Decolonising medical education

Dr Charu writes:

To unpick the root causes of these inequalities, I’d argue that we need to look closer at the social determinants of learning in postgraduate medical education. The learning that occurs formally and informally from peers, mentors, cross-professionals, and medical supervisors forms essential and deep learning experiences for doctors during their training. This was aptly reflected in the GMC report What supported your success in training?, which found that support from colleagues and supervisors underlies many doctors’ success stories. I’d argue that the relative lack of such social support and professional encouragement in the workplace for doctors from ethnic minority backgrounds contributes to award gaps and the excess GMC referrals seen for doctors from ethnic minority backgrounds. 

I am not surprised at the lack of “innovation”. I read about the price distortion economics (more on that later posts) and realised that healthcare is a monopoly. It comes with the added baggage of red tapism and bureaucratic approach. Despite the numerous conferences and lofty goals being made on pulpits, the reason why things don’t change is because it is rewarding to have status quo. There is a whole ecosystem that sustains this behaviour, making it difficult, if not possible, to fight ingrained political biases.

NHS represents a microcosm of different cultures. I haven’t worked in the UK (yet), so it won’t be possible for me to comment. However, charges of racism or biases will reflect the prevailing societal attitudes around immigration. Much has to do with the failure of immigrants to integrate into “prevailing cultures” – source of discomfort for the recipient institutions. I am sure things have changed after Brexit but it will remain an ongoing debate.
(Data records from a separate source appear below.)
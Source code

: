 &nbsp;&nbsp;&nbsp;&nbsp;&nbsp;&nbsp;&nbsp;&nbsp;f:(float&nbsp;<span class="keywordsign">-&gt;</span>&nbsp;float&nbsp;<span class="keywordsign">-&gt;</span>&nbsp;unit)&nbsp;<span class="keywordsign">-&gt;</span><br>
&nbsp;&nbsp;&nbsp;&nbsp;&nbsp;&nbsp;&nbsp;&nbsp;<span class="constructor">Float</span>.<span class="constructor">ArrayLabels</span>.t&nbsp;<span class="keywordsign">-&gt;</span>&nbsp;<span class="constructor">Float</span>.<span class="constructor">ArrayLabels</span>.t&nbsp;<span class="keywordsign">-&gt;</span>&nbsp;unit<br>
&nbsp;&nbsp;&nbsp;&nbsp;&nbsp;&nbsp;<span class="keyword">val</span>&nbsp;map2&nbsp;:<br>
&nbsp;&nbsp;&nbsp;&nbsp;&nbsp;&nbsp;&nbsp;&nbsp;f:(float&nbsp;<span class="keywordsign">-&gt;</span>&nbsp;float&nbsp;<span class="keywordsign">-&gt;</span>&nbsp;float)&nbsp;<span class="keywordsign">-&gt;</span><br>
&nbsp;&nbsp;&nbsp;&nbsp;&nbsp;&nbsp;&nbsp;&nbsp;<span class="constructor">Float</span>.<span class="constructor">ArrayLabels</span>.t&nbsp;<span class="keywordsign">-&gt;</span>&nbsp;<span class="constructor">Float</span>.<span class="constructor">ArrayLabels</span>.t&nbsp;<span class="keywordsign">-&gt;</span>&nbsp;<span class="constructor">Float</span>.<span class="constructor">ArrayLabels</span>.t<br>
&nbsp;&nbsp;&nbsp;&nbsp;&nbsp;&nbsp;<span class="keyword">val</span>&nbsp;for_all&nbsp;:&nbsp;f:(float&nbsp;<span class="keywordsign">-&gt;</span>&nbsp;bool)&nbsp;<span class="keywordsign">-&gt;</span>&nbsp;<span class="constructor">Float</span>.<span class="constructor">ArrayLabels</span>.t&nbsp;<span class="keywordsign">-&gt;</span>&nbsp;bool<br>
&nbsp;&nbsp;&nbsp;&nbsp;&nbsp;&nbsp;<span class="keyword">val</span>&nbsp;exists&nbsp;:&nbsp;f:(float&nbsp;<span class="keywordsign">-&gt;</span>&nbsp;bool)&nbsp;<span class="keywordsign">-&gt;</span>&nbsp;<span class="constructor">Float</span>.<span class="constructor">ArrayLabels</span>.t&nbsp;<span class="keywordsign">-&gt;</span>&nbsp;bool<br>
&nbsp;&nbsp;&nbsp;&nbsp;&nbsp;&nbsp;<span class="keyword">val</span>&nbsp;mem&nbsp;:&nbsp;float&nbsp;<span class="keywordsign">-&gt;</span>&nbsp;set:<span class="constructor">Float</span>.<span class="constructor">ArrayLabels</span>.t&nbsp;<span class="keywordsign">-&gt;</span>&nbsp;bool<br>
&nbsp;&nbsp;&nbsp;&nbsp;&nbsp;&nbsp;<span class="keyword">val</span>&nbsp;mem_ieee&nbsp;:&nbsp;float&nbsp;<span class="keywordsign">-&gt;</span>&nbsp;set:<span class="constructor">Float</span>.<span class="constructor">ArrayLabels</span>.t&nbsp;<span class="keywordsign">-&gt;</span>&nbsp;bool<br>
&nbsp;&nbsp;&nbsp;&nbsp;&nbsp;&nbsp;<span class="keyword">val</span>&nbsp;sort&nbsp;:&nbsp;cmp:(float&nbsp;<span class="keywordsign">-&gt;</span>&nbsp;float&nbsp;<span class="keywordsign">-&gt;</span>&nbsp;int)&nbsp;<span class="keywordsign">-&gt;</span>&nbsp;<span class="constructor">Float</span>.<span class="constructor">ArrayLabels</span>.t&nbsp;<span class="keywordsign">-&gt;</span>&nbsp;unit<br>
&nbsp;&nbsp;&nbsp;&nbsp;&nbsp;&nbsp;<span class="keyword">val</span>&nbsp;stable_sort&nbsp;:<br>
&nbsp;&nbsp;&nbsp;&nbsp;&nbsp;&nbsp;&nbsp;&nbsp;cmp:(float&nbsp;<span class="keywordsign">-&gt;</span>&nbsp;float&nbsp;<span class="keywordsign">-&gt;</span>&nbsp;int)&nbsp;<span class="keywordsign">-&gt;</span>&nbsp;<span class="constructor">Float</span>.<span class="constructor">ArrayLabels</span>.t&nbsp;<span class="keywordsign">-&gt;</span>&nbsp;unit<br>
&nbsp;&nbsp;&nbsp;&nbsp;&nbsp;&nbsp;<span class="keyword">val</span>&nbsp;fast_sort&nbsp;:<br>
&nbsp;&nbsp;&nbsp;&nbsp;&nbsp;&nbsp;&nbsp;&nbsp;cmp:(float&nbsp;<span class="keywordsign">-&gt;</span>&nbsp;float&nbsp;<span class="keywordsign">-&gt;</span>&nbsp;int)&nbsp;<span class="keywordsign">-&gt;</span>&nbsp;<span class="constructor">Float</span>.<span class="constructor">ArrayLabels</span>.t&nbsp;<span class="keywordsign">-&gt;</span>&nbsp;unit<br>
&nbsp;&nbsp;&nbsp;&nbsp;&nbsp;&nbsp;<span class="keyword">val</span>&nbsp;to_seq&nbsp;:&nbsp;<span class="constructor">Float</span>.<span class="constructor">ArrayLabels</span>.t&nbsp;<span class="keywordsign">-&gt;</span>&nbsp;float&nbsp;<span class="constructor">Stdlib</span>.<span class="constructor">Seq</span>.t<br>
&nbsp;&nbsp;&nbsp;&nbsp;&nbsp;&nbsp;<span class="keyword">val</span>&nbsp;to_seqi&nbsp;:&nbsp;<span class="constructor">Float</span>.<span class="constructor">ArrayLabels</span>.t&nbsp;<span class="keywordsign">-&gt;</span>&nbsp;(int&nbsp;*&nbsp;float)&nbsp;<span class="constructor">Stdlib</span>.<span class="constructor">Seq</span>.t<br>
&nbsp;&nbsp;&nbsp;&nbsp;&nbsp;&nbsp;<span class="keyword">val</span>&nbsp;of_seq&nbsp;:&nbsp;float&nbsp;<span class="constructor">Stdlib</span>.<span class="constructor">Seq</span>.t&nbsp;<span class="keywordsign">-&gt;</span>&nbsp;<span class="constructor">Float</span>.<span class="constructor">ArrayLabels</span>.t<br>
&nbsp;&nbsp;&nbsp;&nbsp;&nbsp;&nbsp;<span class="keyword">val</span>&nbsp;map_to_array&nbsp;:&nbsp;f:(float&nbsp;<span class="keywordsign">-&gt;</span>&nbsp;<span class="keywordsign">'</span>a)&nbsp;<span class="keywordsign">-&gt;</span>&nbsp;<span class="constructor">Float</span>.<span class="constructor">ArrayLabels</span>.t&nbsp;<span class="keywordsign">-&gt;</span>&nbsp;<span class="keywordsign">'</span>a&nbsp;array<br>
Around 37% of doctors are medical graduates from outside the UK, with 26% coming from outside the European Economic Area, yet the continued, valuable, and essential contribution of this workforce to the NHS is not the predominant narrative that surrounds this group of doctors. In the 2000s, the government’s plan to restrict immigration to the UK by capping the number of non-EU migrants, along with a Department of Health requirement that EU doctors be preferentially recruited over non-EU doctors, seemed to deny this history and even undermine it. This led to many migrant doctors from outside the EU feeling undervalued and unwelcomed in the NHS—sentiments that were relived more recently when Dido Harding pledged to end England’s reliance on overseas doctors during her bid to become head of NHS England.     

Immigration “reforms” in the medical sector have been resisted by entrenched institutions. I wouldn’t need to “immigrate” if I find a meritocratic culture locally. However, the “prestige” of an institution is defined by perceptional metrics – publications, access to “journal editors”, grants and “funding”. Prevailing attitudes have a lot to do with creating a conducive culture.

There won’t be an effortless answer to these vexed questions – though it has a lot to do with inner reflection.